An ARM security update for the Cortex A8, Cortex A9, and Cortex A15 processors issued late on Wednesday suggests that older Apple iOS-based devices may be impacted by the CPU bug — but they would have to be jailbroken, and running malware locally for the exploit to work.
ARM published developer documentation on Wednesday night talking about the trio of exploits, and they impacts ARM devices. CPUs by the company listed as affected include the Cortex A8, Cortex A9, and Cortex A15 processors — the cores of which are found in Apple's A4, A5, A5X, and A6 chips.
On Thursday, 9to5Mac first collated a list of devices impacted by the flaw based on the ARM document, they include the iPhone 4, iPhone 4S, iPhone 5, and iPhone 5C. Apple's iPads possible affected include the original iPad, iPad 2, third generation iPad, and first generation iPad mini. The second and third generation Apple TV also utilize the possibly affected processor, as do the fourth and fifth generation iPod Touch.
It is possible that Apple's implementation of the Cortex processor silicon isn't impacted by the bug, given how Apple requires kernel memory to be handled, or what Apple may have done to the processors for use in an iOS device. Apple has issued no statement on the attack as of yet, but is clearly aware of it, as it already patched most if not all of the avenues of attack in macOS for modern hardware in December.
Apple is not currently shipping any of the afflicted devices. None of the possibly afflicted devices are still supported by Apple, either for repairs at a Genius Bar, or in software.
Devices like the original iPad are stuck on iOS 5, with the more recent devices left behind on iOS 9. The curated and managed aspect of the Apple iOS App Store has probably precluded any attack on older iPhones and iPads, given the review process and the apparent lack of any attack in the wild utilizing the exploit. The Apple TV units that use the afflicted processors had no app store, so only jailbroken units would have any chance of being impacted.
Linux and Android devices using the afflicted processors may or may not get an update. ARM refers users of those devices to install mitigations, or to check with Google regarding patches.
7 Comments
My impressions re that:
1. the Spectre threat is theoretically a threat for any processor that uses out of order execution, which certainly includes Apple’s most recent chips.
2. the threat can be addressed by changing how the OS handles memory, but the fix can negatively affect performance
Hopefully Apple’s control over hardware and software will enable (or already has enabled) them to come up with a way to deal with this threat that doesn’t degrade performance.

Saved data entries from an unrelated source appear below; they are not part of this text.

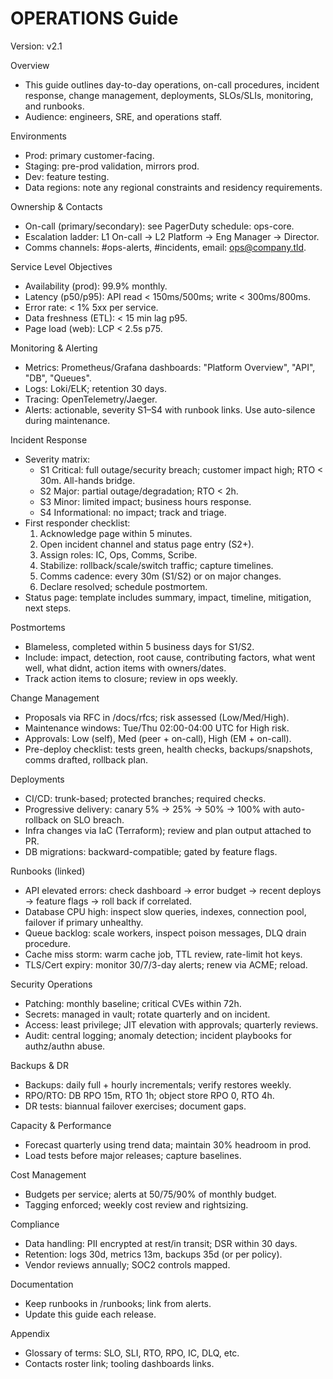# OPERATIONS Guide

Version: v2.1

Overview
- This guide outlines day-to-day operations, on-call procedures, incident response, change management, deployments, SLOs/SLIs, monitoring, and runbooks.
- Audience: engineers, SRE, and operations staff.

Environments
- Prod: primary customer-facing.
- Staging: pre-prod validation, mirrors prod.
- Dev: feature testing.
- Data regions: note any regional constraints and residency requirements.

Ownership & Contacts
- On-call (primary/secondary): see PagerDuty schedule: ops-core.
- Escalation ladder: L1 On-call -> L2 Platform -> Eng Manager -> Director.
- Comms channels: #ops-alerts, #incidents, email: ops@company.tld.

Service Level Objectives
- Availability (prod): 99.9% monthly.
- Latency (p50/p95): API read < 150ms/500ms; write < 300ms/800ms.
- Error rate: < 1% 5xx per service.
- Data freshness (ETL): < 15 min lag p95.
- Page load (web): LCP < 2.5s p75.

Monitoring & Alerting
- Metrics: Prometheus/Grafana dashboards: "Platform Overview", "API", "DB", "Queues".
- Logs: Loki/ELK; retention 30 days.
- Tracing: OpenTelemetry/Jaeger.
- Alerts: actionable, severity S1–S4 with runbook links. Use auto-silence during maintenance.

Incident Response
- Severity matrix:
  - S1 Critical: full outage/security breach; customer impact high; RTO < 30m. All-hands bridge.
  - S2 Major: partial outage/degradation; RTO < 2h.
  - S3 Minor: limited impact; business hours response.
  - S4 Informational: no impact; track and triage.
- First responder checklist:
  1) Acknowledge page within 5 minutes.
  2) Open incident channel and status page entry (S2+).
  3) Assign roles: IC, Ops, Comms, Scribe.
  4) Stabilize: rollback/scale/switch traffic; capture timelines.
  5) Comms cadence: every 30m (S1/S2) or on major changes.
  6) Declare resolved; schedule postmortem.
- Status page: template includes summary, impact, timeline, mitigation, next steps.

Postmortems
- Blameless, completed within 5 business days for S1/S2.
- Include: impact, detection, root cause, contributing factors, what went well, what didnt, action items with owners/dates.
- Track action items to closure; review in ops weekly.

Change Management
- Proposals via RFC in /docs/rfcs; risk assessed (Low/Med/High).
- Maintenance windows: Tue/Thu 02:00-04:00 UTC for High risk.
- Approvals: Low (self), Med (peer + on-call), High (EM + on-call).
- Pre-deploy checklist: tests green, health checks, backups/snapshots, comms drafted, rollback plan.

Deployments
- CI/CD: trunk-based; protected branches; required checks.
- Progressive delivery: canary 5% -> 25% -> 50% -> 100% with auto-rollback on SLO breach.
- Infra changes via IaC (Terraform); review and plan output attached to PR.
- DB migrations: backward-compatible; gated by feature flags.

Runbooks (linked)
- API elevated errors: check dashboard -> error budget -> recent deploys -> feature flags -> roll back if correlated.
- Database CPU high: inspect slow queries, indexes, connection pool, failover if primary unhealthy.
- Queue backlog: scale workers, inspect poison messages, DLQ drain procedure.
- Cache miss storm: warm cache job, TTL review, rate-limit hot keys.
- TLS/Cert expiry: monitor 30/7/3-day alerts; renew via ACME; reload.

Security Operations
- Patching: monthly baseline; critical CVEs within 72h.
- Secrets: managed in vault; rotate quarterly and on incident.
- Access: least privilege; JIT elevation with approvals; quarterly reviews.
- Audit: central logging; anomaly detection; incident playbooks for authz/authn abuse.

Backups & DR
- Backups: daily full + hourly incrementals; verify restores weekly.
- RPO/RTO: DB RPO 15m, RTO 1h; object store RPO 0, RTO 4h.
- DR tests: biannual failover exercises; document gaps.

Capacity & Performance
- Forecast quarterly using trend data; maintain 30% headroom in prod.
- Load tests before major releases; capture baselines.

Cost Management
- Budgets per service; alerts at 50/75/90% of monthly budget.
- Tagging enforced; weekly cost review and rightsizing.

Compliance
- Data handling: PII encrypted at rest/in transit; DSR within 30 days.
- Retention: logs 30d, metrics 13m, backups 35d (or per policy).
- Vendor reviews annually; SOC2 controls mapped.

Documentation
- Keep runbooks in /runbooks; link from alerts.
- Update this guide each release.

Appendix
- Glossary of terms: SLO, SLI, RTO, RPO, IC, DLQ, etc.
- Contacts roster link; tooling dashboards links.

Edit: I got #2 wrong. Meltdown can be addressed through the OS change, Spectre has no known fix.
Man, 2018 is only a few days old and it already sucks.
I'd imagine that antique desktop OS versions of Windows (XP, 8, Vista, and earlier.), Windows CE, and macOS (Leopard and earlier) are not going to be updated either. Believe it or not some of these operating systems are still in active use in semi-embedded applications like distributed process control (DCS) display terminals, human machine interfaces, industrial gateways, and even ATM machines. It's not unusual for some of these systems to be designed for 20-25 year lifetimes with very stringent control over updates. Some allow zero updates. The big caveat is that many of these systems are never directly connected to the internet.
In fact, when evaluating the security vulnerability of a system you must look at security protection as being layered and the most effective layer is often physical security. If the attacker cannot get on to the vulnerable system, physically, virtually, or through a communication link (in-band or out-of-band) then the vulnerability is mitigated to zero.
Though nobody likes to talk about it, there is also mitigation through lack of intent and numbers. Everyone in the pool of vulnerability always assumes that the attacker specifically intends to go after their personal system at near 100% probability. If there is a risk/reward profile to conduct the attack what's the chance that an attacker would target your Facebook password versus the login account information for a bank manager? But even with an intentional attacker the sheer number of potential targets reduces the probability of your system being targeted to a very small number. What's the chances of you being the penguin that gets chomped by the leopard seal when you are in a flock of a hundred million penguins?
iPad 1s can still be used to watch youtube.